ウィリアム・フリードキン『エクソシスト』(The Exorcist、1973)

 カトリックの悪魔祓いの話だが、アザーンと共に太陽の色が変わってゆく印象的なオープニングだ。誤ってほかの映画を再生してしまったのかと思ったが、高齢の神父はイラク北部の遺跡で発掘調査に参加しているという設定だった。彼は帰国前、悪霊の頭部を象った小さな像を発見する。

 所変わってワシントン近郊のジョージタウン。シングルマザーの女優が娘リーガンとメイド二人、それに執事と暮らす家。離婚した夫は欧州におり、娘の誕生日にも電話一本寄越すでもない。階下でのパーティーの最中、魂が抜けたようにさまよい出て来て、不吉なことを口にしては招待客の前で失禁するリーガン。脳の異常を疑われていくつもの検査を行い、それから精神科に回されるが、誰も治療法が分からない。73年当時、精神科受診に対する心理的抵抗は相当強かったようだ。結局、精神科医も悪魔祓いを提案するのがせいぜいだ。リーガンの症状はひどくなり、ベッドごと浮遊したり、別人のように卑猥かつ冒瀆的な言動をとって暴れるようになる。仕方なく母は娘をベッドに縛り付け、近所の神父を呼んで悪魔祓いを依頼する。

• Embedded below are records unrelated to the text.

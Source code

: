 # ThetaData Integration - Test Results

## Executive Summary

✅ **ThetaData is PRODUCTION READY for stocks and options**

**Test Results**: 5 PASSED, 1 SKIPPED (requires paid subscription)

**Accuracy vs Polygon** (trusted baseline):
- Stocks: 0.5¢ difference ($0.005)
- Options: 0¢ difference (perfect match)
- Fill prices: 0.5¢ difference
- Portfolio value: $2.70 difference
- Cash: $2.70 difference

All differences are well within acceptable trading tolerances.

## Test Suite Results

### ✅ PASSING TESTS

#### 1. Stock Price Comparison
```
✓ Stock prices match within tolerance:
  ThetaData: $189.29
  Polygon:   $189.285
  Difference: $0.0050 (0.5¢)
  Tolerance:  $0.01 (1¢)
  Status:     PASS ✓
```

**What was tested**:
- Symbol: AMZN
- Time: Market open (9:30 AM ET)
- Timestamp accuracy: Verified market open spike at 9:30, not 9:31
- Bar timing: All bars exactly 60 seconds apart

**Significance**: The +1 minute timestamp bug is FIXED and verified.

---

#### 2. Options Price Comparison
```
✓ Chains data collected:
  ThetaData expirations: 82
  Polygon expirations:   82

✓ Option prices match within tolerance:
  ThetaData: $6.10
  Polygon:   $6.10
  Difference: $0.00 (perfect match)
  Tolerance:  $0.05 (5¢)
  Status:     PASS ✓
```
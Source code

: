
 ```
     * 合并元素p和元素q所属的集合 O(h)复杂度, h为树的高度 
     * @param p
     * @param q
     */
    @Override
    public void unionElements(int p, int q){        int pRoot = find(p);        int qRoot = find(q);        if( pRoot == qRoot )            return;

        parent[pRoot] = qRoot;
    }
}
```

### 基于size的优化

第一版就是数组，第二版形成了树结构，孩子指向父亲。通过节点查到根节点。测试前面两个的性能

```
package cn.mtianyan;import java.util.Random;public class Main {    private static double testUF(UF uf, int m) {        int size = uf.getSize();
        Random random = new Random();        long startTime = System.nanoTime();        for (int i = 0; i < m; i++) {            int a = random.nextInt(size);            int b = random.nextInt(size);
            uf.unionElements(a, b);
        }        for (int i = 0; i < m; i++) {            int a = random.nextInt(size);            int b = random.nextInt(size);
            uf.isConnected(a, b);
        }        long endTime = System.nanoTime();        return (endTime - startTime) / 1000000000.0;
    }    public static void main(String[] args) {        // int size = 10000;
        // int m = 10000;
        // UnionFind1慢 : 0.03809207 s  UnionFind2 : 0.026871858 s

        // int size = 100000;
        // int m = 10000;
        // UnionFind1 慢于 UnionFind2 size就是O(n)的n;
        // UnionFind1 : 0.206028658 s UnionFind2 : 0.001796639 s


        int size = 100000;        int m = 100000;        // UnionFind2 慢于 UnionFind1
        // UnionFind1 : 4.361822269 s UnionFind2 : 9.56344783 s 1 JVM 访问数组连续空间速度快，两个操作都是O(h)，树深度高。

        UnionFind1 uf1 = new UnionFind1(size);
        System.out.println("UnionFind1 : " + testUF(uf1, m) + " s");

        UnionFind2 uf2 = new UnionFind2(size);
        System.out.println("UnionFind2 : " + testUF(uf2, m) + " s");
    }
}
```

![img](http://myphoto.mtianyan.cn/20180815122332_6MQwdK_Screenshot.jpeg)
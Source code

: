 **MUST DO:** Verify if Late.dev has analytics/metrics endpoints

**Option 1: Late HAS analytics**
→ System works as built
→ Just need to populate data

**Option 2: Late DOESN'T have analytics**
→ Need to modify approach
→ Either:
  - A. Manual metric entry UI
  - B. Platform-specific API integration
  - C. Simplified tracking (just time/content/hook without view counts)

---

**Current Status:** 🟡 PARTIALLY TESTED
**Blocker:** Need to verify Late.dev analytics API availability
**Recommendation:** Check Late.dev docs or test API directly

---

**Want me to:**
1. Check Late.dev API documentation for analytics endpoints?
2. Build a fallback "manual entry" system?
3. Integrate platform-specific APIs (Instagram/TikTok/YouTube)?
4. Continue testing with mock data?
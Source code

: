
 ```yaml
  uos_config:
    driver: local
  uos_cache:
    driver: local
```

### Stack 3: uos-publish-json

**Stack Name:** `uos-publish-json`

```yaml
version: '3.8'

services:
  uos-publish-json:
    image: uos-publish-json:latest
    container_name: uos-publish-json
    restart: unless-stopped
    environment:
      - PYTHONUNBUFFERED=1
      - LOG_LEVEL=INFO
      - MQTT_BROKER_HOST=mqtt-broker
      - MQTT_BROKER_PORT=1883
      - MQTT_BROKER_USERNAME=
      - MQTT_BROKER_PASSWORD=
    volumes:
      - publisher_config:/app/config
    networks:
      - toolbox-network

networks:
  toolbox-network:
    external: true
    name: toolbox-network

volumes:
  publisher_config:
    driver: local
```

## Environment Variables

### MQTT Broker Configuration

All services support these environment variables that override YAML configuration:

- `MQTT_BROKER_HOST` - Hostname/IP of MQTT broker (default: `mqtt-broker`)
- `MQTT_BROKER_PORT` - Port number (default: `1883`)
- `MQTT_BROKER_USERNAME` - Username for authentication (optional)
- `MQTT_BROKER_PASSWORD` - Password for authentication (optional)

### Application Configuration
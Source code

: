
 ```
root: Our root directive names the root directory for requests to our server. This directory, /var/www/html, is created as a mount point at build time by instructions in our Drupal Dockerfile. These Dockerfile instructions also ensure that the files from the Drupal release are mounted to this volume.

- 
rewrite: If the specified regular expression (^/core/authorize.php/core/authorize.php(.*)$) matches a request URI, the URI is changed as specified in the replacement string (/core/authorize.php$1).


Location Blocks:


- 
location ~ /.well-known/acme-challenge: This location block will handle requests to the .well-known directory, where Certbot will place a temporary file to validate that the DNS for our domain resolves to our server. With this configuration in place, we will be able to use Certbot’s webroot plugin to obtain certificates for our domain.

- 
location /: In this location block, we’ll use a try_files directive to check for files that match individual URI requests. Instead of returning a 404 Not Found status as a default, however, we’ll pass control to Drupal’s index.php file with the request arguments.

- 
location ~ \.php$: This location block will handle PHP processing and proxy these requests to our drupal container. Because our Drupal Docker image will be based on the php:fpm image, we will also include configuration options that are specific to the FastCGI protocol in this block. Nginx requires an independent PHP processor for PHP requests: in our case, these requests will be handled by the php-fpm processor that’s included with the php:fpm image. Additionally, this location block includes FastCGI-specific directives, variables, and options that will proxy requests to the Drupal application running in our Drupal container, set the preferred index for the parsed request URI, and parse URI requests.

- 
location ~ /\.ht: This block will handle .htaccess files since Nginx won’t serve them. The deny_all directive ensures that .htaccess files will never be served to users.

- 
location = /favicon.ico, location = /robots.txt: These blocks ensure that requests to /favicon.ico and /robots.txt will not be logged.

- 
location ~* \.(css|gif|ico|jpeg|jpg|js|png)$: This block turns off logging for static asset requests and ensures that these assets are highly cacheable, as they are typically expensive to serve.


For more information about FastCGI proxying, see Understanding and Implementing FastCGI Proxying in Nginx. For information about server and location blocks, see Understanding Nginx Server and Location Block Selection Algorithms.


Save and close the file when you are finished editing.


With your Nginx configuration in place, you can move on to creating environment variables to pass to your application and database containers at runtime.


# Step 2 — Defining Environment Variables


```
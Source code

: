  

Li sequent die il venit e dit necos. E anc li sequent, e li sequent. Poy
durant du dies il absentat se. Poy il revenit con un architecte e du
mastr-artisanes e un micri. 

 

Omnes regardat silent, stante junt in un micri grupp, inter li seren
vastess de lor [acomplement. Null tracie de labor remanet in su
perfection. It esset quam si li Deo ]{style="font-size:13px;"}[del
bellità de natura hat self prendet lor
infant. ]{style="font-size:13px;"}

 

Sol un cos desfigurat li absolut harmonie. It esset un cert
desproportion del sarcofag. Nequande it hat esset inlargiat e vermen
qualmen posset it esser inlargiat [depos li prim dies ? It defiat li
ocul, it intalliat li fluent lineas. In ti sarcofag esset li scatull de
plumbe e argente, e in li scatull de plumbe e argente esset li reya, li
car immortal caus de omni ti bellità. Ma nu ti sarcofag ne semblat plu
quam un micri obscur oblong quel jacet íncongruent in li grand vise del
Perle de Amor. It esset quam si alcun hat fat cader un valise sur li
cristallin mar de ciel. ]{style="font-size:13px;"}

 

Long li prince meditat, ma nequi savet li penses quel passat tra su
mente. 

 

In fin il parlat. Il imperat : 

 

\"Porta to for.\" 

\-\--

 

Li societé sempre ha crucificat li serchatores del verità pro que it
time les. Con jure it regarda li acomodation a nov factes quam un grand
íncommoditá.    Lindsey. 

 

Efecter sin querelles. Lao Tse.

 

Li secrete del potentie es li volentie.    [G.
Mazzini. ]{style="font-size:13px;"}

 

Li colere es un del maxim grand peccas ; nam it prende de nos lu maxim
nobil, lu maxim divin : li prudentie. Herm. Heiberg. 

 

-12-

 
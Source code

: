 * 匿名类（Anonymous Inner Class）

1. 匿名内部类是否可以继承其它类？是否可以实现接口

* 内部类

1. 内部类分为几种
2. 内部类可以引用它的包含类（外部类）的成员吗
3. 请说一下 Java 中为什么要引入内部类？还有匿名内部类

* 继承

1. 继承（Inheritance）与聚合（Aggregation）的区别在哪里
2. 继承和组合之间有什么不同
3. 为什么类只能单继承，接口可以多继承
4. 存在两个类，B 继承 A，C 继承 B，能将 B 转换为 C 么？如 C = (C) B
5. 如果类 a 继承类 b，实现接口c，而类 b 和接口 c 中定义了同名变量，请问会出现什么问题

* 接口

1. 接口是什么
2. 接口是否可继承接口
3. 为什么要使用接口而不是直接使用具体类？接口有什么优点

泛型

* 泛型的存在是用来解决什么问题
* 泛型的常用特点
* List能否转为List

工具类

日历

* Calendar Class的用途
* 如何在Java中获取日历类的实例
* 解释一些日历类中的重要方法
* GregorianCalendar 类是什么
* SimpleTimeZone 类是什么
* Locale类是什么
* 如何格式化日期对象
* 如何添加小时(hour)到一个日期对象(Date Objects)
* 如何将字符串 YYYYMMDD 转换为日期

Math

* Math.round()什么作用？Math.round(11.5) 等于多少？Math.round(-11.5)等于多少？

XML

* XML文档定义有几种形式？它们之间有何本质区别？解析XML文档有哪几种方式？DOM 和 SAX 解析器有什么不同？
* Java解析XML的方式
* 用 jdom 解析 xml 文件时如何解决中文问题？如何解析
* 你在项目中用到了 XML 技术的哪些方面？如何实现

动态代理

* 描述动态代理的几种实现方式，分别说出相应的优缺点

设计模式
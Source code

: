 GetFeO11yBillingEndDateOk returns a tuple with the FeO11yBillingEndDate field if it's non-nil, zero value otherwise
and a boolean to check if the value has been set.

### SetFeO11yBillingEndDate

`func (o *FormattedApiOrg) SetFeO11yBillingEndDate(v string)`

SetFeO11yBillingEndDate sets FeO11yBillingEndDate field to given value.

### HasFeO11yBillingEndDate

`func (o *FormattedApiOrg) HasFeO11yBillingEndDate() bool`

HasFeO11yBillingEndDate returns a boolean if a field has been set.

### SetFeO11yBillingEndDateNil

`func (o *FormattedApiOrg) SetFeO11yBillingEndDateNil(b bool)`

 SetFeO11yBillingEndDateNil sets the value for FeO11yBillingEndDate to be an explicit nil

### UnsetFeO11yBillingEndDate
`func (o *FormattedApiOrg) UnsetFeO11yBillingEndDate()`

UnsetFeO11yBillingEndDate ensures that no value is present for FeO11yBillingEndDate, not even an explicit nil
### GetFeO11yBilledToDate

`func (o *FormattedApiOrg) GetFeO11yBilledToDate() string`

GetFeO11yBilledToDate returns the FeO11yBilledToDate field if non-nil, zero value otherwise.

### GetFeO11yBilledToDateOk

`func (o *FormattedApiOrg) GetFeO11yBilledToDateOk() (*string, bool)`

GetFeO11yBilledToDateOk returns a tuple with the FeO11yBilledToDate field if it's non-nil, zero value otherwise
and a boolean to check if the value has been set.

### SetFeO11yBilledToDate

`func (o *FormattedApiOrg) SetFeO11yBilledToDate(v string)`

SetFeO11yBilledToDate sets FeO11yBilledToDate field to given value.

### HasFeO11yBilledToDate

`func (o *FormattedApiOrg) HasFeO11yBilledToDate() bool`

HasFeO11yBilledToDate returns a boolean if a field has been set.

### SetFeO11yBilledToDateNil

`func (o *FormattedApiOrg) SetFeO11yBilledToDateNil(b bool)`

 不在の「父」の穴埋めのように、「ファーザー」が二人も悪魔祓いにやってくるが、二人とも命を落とす結末。悪魔を自身の肉体に招き入れ、自らの肉体を滅ぼすことで悪魔を消すというパターンは、これが発祥だったらしい。

 女優と交際している(?)バークという映画監督は、180度首がねじれた状態で娘リーガンの部屋の窓から転落死しているのが発見される。この男が絶対リーガンに性的虐待をした(娘の部屋に入ったのは死んだ時が初めてではないはず)ものと疑って見ていたが、映画内では結局触れられずに終わった。しかし諸悪の根源はあの男だろう。娘はすべて覚えていないというのが救い。

 悪魔退治の話としてそのまま解釈も可能だが、母の交際相手からの性加害に耐える過程で、解離の症状が引き起こされたという裏のストーリーを読み取ることもできるだろう。